Miscellaneous Notes: It made a few odd errors along the way. It wasn't able to determine a typical release day for any label and always defaulted to Monday, except in the case of British releases, where it defaulted to Friday. These were the most common release days in the 60s and 70s for these territories, but they were by no means universal, and I specifically tested it with labels that released on other days. It also made some errors where it would give an incorrect date, e.g., It would say June 18th was a Monday in a particular year but it was really a Wednesday.

Conclusion: It's capable of producing reasonable estimates that are relatively close to my own estimates, but are nonetheless almost always off. If I don't have a credible release date, almost all estimates will be derived from either copyright data, trade publication review dates, or ARSA chart dates.

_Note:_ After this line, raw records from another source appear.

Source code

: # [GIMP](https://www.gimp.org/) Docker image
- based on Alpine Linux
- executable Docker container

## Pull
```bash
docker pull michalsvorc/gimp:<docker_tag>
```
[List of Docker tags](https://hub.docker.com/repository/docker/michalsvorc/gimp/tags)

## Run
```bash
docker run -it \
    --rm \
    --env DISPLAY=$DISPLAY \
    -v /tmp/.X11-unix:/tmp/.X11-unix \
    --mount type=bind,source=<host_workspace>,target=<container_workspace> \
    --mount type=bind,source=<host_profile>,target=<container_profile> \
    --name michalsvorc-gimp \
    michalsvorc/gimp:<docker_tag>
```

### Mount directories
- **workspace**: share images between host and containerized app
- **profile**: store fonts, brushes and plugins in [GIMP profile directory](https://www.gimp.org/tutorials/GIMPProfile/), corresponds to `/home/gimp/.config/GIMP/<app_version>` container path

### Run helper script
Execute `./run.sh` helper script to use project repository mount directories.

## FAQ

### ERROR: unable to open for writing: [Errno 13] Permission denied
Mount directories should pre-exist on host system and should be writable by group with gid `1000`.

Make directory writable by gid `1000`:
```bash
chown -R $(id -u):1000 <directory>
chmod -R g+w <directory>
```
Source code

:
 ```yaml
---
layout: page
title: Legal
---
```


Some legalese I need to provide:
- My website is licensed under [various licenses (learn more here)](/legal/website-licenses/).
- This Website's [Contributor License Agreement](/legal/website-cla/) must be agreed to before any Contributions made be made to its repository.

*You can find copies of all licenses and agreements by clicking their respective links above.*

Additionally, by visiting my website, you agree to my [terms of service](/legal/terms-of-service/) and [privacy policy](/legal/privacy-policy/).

Since the models seem incapable of accessing any of these, they are functionally useless. They're limited to finding dates I can already find more easily without AI, and estimating release dates based on chart data. I'm not familiar with o-3 or how it compares to what I was able to use, but if you think it could succeed where the others failed, let me know and I'll give you a few to try out. I don't want to waste your tokens on a vanity project for an extremely niche application, but I understand you might be interested in how these models work. Also consider that I'm an AI skeptic who would pay for a service like this if it could reliably do what I need it to do. A lot of my skepticism, though, stems from the fact that it seems incapable of accessing information that's trivial for an actual person to access.

Go for it. o3 is far more competent than either of 4o and 4o-mini. It will probably look for better sources, and spend tens of minutes at the task if it deems it necessary.

A helpful analogy is that 4o is a smooth talking undergrad with lots of charisma and some brains. o3 is an autistic grad-student, far more terse, but far more capable in return. It justifies the price of subscription for me.